### Your assignment
Whichever lines include the word "will", copy them as they appear in the data.

[Items from a data source]
###

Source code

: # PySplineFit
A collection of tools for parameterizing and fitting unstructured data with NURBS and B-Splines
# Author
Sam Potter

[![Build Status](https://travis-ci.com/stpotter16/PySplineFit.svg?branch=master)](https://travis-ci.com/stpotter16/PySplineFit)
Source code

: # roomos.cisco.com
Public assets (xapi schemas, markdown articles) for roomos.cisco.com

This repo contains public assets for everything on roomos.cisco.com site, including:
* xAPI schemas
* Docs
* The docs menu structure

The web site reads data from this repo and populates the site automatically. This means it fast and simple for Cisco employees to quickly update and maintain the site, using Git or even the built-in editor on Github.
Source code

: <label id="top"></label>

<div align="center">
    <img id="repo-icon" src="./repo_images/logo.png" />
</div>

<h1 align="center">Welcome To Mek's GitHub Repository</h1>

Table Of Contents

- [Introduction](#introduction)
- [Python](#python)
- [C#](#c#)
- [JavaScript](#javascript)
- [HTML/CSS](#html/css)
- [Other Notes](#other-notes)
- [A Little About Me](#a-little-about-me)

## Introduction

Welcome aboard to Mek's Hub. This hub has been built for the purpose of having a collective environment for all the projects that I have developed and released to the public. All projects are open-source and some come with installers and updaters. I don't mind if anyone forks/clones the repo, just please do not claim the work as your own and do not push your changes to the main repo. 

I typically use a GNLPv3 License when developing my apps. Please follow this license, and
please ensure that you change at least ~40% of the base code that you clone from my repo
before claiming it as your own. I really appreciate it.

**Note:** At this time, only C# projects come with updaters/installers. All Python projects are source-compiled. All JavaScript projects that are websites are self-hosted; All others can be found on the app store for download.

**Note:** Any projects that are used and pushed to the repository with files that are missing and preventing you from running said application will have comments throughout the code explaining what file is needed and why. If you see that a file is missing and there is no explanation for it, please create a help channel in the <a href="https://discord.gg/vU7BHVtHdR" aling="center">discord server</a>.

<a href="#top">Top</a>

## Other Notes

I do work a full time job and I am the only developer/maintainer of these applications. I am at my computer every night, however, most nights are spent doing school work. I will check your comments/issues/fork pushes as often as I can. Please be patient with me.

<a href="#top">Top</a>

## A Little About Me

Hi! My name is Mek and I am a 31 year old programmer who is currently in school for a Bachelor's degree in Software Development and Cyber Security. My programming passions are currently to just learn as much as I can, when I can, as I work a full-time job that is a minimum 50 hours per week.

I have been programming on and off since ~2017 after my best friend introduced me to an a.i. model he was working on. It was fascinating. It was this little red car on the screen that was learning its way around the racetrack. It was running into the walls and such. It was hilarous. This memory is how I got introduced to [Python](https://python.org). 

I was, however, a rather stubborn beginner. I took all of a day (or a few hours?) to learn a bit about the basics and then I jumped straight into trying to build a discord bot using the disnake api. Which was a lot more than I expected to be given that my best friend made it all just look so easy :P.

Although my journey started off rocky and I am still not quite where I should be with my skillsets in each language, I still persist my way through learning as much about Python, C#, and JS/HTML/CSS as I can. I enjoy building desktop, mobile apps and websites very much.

###

### Written solution
**Note:** Any projects that are used and pushed to the repository with files that are missing and preventing you from running said application will have comments throughout the code explaining what file is needed and why. If you see that a file is missing and there is no explanation for it, please create a help channel in the <a href="https://discord.gg/vU7BHVtHdR" aling="center">discord server</a>.
I do work a full time job and I am the only developer/maintainer of these applications. I am at my computer every night, however, most nights are spent doing school work. I will check your comments/issues/fork pushes as often as I can. Please be patient with me.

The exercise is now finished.